「タイトルなし」屋根裏の殺人鬼フリッツ・ホンカ kazuyuki chataniさんの映画レビュー(感想・評価)
タイトルなし
逆「ヴェニスに死す」。
とにかく醜い人間(見た目も中身も全てが)ばかりをかき集め、醜い生き様をそのまま差し出した形。
しかし、エンドロールを見ると再現度が凄まじいっぽい。あれは凄い。
それから、70年代の実在する事件をそのままやっているのだけど、現代性があるというか、ナ・ホンジンも「チェイサー」で同じネタ、つまり売春婦(この世に不必要な醜い人間)を殺しても誰も通報も捜索もしない、という現実を描いていて、もはやこれは普遍性なのか、人間の。
また感心したのが、2時間弱醜悪な人と出来事しか出てこないのだけど、「男はつらいよ」の寅さんや「北の国から」の純君や「隠し砦の三悪人」の馬鹿たちを見続けるよりよっぽどストレスもなく楽しめた。演出力なのかな?または「馬鹿で人に迷惑かけるけど、笑って許してやってよ~」という甘えがないというか。"そのまま見せる"人間に対する姿勢が良いのか。
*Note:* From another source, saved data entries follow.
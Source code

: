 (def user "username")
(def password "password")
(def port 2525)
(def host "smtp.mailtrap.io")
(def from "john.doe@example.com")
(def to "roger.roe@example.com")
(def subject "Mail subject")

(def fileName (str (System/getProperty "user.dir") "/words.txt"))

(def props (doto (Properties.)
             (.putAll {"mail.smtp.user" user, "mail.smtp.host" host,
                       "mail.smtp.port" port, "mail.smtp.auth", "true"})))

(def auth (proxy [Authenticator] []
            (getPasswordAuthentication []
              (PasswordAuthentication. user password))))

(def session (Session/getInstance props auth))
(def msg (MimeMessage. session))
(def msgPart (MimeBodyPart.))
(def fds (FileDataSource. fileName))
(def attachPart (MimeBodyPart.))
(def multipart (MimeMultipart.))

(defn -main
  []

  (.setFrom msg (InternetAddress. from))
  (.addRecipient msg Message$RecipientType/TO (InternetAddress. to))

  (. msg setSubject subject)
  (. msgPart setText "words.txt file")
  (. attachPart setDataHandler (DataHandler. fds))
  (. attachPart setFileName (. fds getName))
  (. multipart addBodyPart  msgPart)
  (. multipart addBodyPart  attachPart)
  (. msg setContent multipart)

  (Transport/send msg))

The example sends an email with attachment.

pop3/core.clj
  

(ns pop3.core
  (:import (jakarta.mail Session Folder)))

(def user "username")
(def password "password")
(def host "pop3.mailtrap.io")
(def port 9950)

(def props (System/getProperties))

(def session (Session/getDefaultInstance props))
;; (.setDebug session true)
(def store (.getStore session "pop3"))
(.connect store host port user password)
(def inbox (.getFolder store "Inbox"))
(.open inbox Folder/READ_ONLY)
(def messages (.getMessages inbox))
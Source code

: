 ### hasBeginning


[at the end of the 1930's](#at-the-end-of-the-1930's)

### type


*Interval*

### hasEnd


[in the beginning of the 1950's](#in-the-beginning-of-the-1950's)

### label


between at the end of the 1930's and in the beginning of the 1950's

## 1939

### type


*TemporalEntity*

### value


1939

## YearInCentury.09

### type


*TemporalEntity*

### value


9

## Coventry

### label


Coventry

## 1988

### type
見ていて気持ちがいい。
それから、自分がお酒飲むのやめた事もあって、一度断酒と真っ当な生活に戻ることを決意した(殺人後なんで全然遅いけど)主人公に出会う人出会う人みんな酒を勧め、挙げ句一度酒を断ったの知ってるはずの好きな女性にまで勧められ、苦笑いでアル中殺人の世界に舞い戻るくだりが切ない。人間って弱いのよ、助けてやってよ、と思いました。